Durante sua prisão no Monastério de São Marcos, Quevedo se dedicou à leitura, como relata na Carta moral e instructiva, escrita ao amigo Adán de la Parra: “(...) leio em bons e maus autores; porque não há livro, por mais desprezível que seja, que não tenha alguma coisa boa (...). Catulo tem seus erros, Marco Fábio Quintiliano suas arrogâncias, Cícero algum absurdo, Sêneca bastante confusão; e finalmente, Homero sua cegueira, e o satírico Juvenal seus delírios; Egecias não carece de alguns conceitos, Sidônio tem sutilezas médias, Ennodius está correto em algumas comparações e Aristarco, apesar de tão insípido, é adequado em muitos exemplos. Procuro aproveitar tanto os maus para não os seguir, como os bons para tentar imitá-los.” (Tradução livre) A poesia como “imitatio”(“imitação”) de modelos antigos, os greco-romanos, consagrados artisticamente era uma das principais características e um procedimento básico da arte e da literatura renascentista e do Século de Ouro na Espanha. O objetivo não era copiar, mas assimilar o modelo, apropriar-se dele e buscar ultrapassá-lo, criando-se um diálogo entre o autor e os que o precederam e ele buscava superar. Esse foi o procedimento de Quevedo em muitos poemas, e a imagem do diálogo com a literatura clássica, ele a formulou, por exemplo, neste soneto: “Retirado en la paz de estos desiertos/con pocos, pero doctos libros juntos,/vivo en conversación con los defuntos/y escucho con mis ojos a los muertos.//Si no siempre entendidos, siempre abiertos,/o enmiendan o fecundan mis asuntos,/y en músicos callados contrapuntos/al sueño de la vida hablan despiertos.//Las grandes almas que la muerte ausenta,/de injurias de los años, vengadora,/libra, ¡oh gran don Iosef!, docta la emprenta.//En fuga irreparable huye la hora,/pero aquella el mejor cálculo cuenta/que en la lección y estudio nos mejora.!”(“Retirado na paz destes desertos/Com poucos, mas doutos livros juntos/Vivo em conversação com os defuntos/E escuto com meus olhos os mortos.//Se não sempre compreendidos, sempre abertos,/ou alteram ou fecundam meus assuntos,/e em contrapontos de músicos silenciosos/ao sonho da vida falam despertos.//As grandes almas que a morte ausenta,/das injúrias dos anos, vingadora,/liberta, oh! grande don Iosef!, a sábia impressão.//Em fuga irreparável a hora foge,/mas aquela o melhor cálculo estima/que na lição e no estudo nos melhora.”) (Tradução livre)

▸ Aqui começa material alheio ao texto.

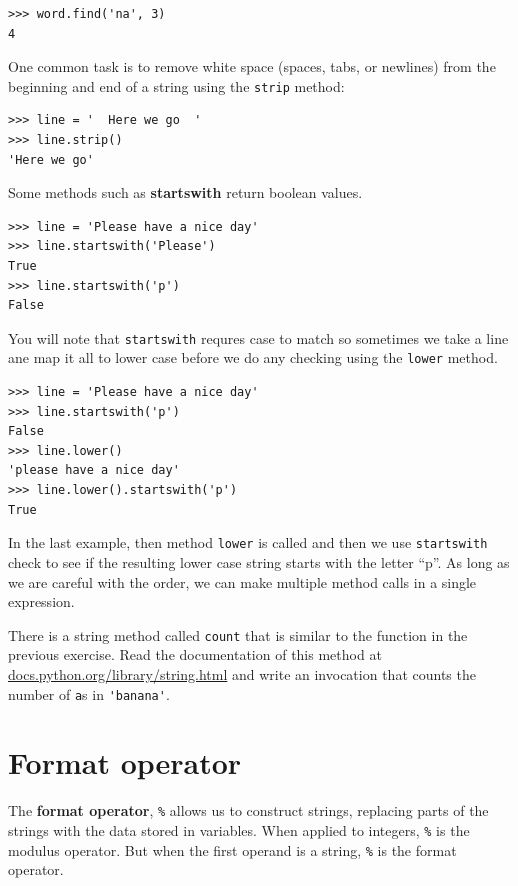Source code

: \documentclass[10pt]{book}
\begin{document}

\beforeverb
\begin{verbatim}
>>> word.find('na', 3)
4
\end{verbatim}
\afterverb
%
One common task is to remove white space (spaces, tabs, or newlines) from
the beginning and end of a string using the {\tt strip} method:

\beforeverb
\begin{verbatim}
>>> line = '  Here we go  '
>>> line.strip()
'Here we go'
\end{verbatim}
\afterverb
%
Some methods such as {\bf startswith} return boolean values.

\beforeverb
\begin{verbatim}
>>> line = 'Please have a nice day'
>>> line.startswith('Please')
True
>>> line.startswith('p')
False
\end{verbatim}
\afterverb
%
You will note that {\tt startswith} requres case to match so sometimes
we take a line ane map it all to lower case before we do any checking
using the {\tt lower} method.

\beforeverb
\begin{verbatim}
>>> line = 'Please have a nice day'
>>> line.startswith('p')
False
>>> line.lower()
'please have a nice day'
>>> line.lower().startswith('p')
True
\end{verbatim}
\afterverb
%
In the last example, then method {\tt lower} is called
and then we use {\tt startswith}
check to see if the resulting lower case string
starts with the letter ``p''.  As long as we are careful
with the order, we can make multiple method calls in a
single expression.

\begin{ex}

There is a string method called {\tt count} that is similar
to the function in the previous exercise.  Read the documentation
of this method at
\url{docs.python.org/library/string.html}
and write an invocation that counts the number of {\tt a}s
in \verb"'banana'".
\end{ex}


\section{Format operator}


The {\bf format operator}, {\tt \%}
allows us to construct strings, replacing parts of the strings
with the data stored in variables.
When applied to integers, {\tt \%} is the modulus operator.  But
when the first operand is a string, {\tt \%} is the format operator.
\end{document}

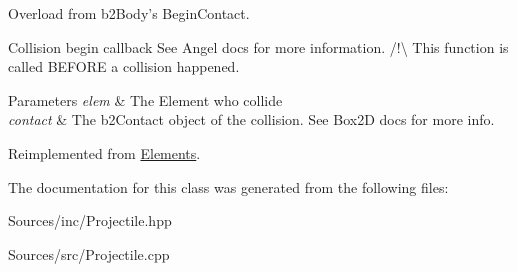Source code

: Overload from b2\+Body's Begin\+Contact. 

Collision begin callback See Angel docs for more information. /!\textbackslash{} This function is called B\+E\+F\+O\+R\+E a collision happened. 
\begin{DoxyParams}{Parameters}
{\em elem} & The Element who collide \\
\hline
{\em contact} & The b2\+Contact object of the collision. See Box2\+D docs for more info. \\
\hline
\end{DoxyParams}


Reimplemented from \hyperlink{class_elements}{Elements}.



The documentation for this class was generated from the following files\+:\begin{DoxyCompactItemize}
\item 
Sources/inc/Projectile.\+hpp\item 
Sources/src/Projectile.\+cpp\end{DoxyCompactItemize}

Aos meus olhos, assim fala Quevedo: nesse soneto, encontra-se um tratado poético sobre a arte da leitura e uma declaração de amor ao livro, não o objeto físico, em si, mas sobretudo o lugar do encontro à distância, no tempo ou no espaço, com os mortos e vivos, quando abrimos os livros e escutamos com os olhos a alma impressa nas páginas que nos fala no silêncio de um diálogo genuíno e fecundo. Ao ler, também nos inscrevemos na história de leitura do livro e dele nos apropriamos, vencendo a morte. Uma sedutora metáfora da relação amorosa em que os autores estão sempre à mão. Basta escolhê-los ou ser por eles escolhida. Basta ter olhos para escutar.